В дороге услышал призывный голос Мамана, а подъехав к дверям новой юрты, поставленной в прошлом году тестем, увидел четырех незнакомых вооруженных парней, расположившихся на сложенной Жаксылыком поленнице дров. Мурашки побежали по спине Аманлыка, когда двое из них взяли под уздцы его лошадь, но он не торопясь спешился и виду не подал, что испугался. Двое других с поднятыми копьями вошли вслед за ним в юрту.

— Ну-ка, дочь казаха! Приехал твой муж-каракалпак. Довольно мы тут с тобой возились, освобождай дом! — Один из парней подтолкнул Аманлыка. — Бери еды на дорогу и отваливай! Чего медлишь? Нашу сестру себе не оставим, забирай ее, нам она не нужна. Это тебе подарок от нас — пользуйся!

— Чего ждете? — раздался голос парня, оставшегося с конем во дворе. — Не идут, что ли?

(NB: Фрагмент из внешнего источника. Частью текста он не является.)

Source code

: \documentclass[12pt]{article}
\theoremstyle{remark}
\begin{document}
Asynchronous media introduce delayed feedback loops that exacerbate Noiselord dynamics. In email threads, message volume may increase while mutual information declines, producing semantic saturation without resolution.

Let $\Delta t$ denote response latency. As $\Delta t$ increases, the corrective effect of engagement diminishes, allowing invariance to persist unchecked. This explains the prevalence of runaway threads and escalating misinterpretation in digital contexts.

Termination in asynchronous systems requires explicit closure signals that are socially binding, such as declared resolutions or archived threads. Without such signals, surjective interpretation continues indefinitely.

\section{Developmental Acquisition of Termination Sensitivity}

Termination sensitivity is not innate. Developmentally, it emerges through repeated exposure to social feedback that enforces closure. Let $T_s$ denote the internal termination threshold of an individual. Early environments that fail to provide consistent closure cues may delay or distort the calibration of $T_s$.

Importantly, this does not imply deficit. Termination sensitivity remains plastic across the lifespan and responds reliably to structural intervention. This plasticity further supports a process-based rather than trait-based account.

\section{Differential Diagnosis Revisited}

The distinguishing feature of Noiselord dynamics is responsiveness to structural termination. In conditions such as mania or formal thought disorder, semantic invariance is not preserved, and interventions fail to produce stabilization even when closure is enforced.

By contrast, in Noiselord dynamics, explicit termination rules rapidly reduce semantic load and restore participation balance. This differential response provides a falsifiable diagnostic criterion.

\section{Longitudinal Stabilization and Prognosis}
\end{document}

Аманлык сначала было понадеялся, что на шум прибегут соседи, но, увидев, как деловито и спокойно рылись грабители в его вещах, понял, что с аулом покончено и эти вороны попросту забирают свою долю добычи. Один концом копья ворошил убранную постель, другой снял со стены торбочку с жареным просом, повесил ее на шею Акбидай:

— Вот вам на дорогу! И выходите из юрты!

— Сами выходите! — выкрикнул взбешенный Аман-лык. Жилы у него на висках вздулись, борода ощетинилась.

Акбидай поняла, что дело кончится плохо, упала к ногам мужа, не обращая внимания на то, что драгоценное просо сыпалось из мешочка, повешенного ей на шею.

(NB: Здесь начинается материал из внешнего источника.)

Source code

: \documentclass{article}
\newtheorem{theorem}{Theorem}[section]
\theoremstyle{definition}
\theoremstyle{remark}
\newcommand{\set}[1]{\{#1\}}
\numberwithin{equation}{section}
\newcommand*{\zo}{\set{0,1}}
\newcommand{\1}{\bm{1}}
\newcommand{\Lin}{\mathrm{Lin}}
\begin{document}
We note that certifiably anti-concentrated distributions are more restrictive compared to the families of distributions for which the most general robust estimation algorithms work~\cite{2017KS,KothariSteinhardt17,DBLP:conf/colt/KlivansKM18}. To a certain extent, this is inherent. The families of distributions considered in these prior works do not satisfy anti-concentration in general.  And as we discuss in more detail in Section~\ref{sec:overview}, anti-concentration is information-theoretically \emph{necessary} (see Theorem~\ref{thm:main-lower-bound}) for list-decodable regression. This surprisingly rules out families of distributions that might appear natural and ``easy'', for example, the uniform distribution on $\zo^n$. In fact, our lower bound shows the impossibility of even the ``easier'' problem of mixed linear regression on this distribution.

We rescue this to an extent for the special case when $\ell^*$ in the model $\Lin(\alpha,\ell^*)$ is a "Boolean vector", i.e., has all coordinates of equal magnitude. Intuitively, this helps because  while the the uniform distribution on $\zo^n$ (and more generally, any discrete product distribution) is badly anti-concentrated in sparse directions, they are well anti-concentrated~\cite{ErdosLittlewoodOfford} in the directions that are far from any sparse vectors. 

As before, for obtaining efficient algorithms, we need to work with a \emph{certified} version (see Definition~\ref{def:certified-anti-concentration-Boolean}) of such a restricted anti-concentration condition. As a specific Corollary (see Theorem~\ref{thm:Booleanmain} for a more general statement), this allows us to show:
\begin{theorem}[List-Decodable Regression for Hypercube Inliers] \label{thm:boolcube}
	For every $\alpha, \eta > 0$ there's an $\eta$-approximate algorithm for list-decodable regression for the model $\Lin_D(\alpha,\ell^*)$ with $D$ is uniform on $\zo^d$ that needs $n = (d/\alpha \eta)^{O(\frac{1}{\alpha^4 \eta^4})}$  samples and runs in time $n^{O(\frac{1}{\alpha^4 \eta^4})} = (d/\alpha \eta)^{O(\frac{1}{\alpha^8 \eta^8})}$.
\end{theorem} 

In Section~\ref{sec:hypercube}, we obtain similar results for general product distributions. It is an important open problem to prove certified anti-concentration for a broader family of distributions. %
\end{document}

— Не противься им, бек мой! Не оставь сына нашего сиротой! Жаксылык, возьми меня за руку, сынок. Братья, не гневайтесь на зятя вашего! Мы сейчас уйдем! Мы уйдем — все вам оставим!

Грабители не дали им опомниться. Отец с сыном едва успели захватить кое-какие пожитки и взвалить их на спину, как их вытолкали за порог. Ведя под руку больную Акбидай, вышли они на дорогу, по которой нескончаемым потоком двигался разоренный, изгнанный из родных аулов народ. С неба густо валил снег.

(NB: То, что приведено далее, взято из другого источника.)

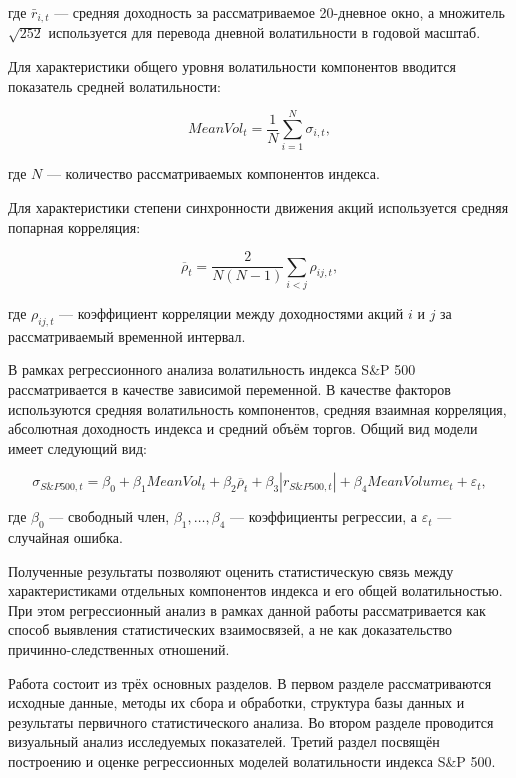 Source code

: \documentclass[12pt]{article}
\begin{document}
где $\bar r_{i,t}$ --- средняя доходность за рассматриваемое 20-дневное окно, а множитель $\sqrt{252}$ используется для перевода дневной волатильности в годовой масштаб.

Для характеристики общего уровня волатильности компонентов вводится показатель средней волатильности:

\begin{equation}
MeanVol_t =
\frac{1}{N}
\sum_{i=1}^{N}\sigma_{i,t},
\end{equation}

где $N$ --- количество рассматриваемых компонентов индекса.

Для характеристики степени синхронности движения акций используется средняя попарная корреляция:

\begin{equation}
\overline{\rho}_t =
\frac{2}{N(N-1)}
\sum_{i<j}\rho_{ij,t},
\end{equation}

где $\rho_{ij,t}$ --- коэффициент корреляции между доходностями акций $i$ и $j$ за рассматриваемый временной интервал.

В рамках регрессионного анализа волатильность индекса S\&P 500 рассматривается в качестве зависимой переменной. В качестве факторов используются средняя волатильность компонентов, средняя взаимная корреляция, абсолютная доходность индекса и средний объём торгов. Общий вид модели имеет следующий вид:

\begin{equation}
\sigma_{S\&P500,t}
=
\beta_0
+
\beta_1 MeanVol_t
+
\beta_2 \overline{\rho}_t
+
\beta_3 |r_{S\&P500,t}|
+
\beta_4 MeanVolume_t
+
\varepsilon_t,
\end{equation}

где $\beta_0$ --- свободный член, $\beta_1,\ldots,\beta_4$ --- коэффициенты регрессии, а $\varepsilon_t$ --- случайная ошибка.

Полученные результаты позволяют оценить статистическую связь между характеристиками отдельных компонентов индекса и его общей волатильностью. При этом регрессионный анализ в рамках данной работы рассматривается как способ выявления статистических взаимосвязей, а не как доказательство причинно-следственных отношений.

Работа состоит из трёх основных разделов. В первом разделе рассматриваются исходные данные, методы их сбора и обработки, структура базы данных и результаты первичного статистического анализа. Во втором разделе проводится визуальный анализ исследуемых показателей. Третий раздел посвящён построению и оценке регрессионных моделей волатильности индекса S\&P 500.
\end{document}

Если бы не болезнь Акбидай, им было бы не так трудно. Люди они молодые, ни малых детей, ни дряхлых стариков с ними нет, вещички у них не тяжелые. Акбидай и то старалась кое-что сама тащить, не все же на мужа да сына взваливать. На первых порах они даже перегоняли многих беженцев, что еле брели, с трудом вытягивая ноги из глубокого, по колено, снега. Уже далеко позади оставались родные места, все больше становилось обессилевших путников, сидящих на обочинах дороги. Потом увидели они и мертвых, закоченевших на снегу, — вьюжный ветер трепал их лохмотья, снег набивался в глазницы. Их становилось все больше: дети, взрослые, старики. Вот лежит замерзший ребенок, приник окаменевшим личиком к груди мертвой матери; вот старик — широко раскинул руки, уставился невидящим оком в беспощадное белое небо. С криком бегут наперегонки по снегу посиневшие от стужи босоногие ребятишки, клянчат кусочки у еле плетущихся взрослых.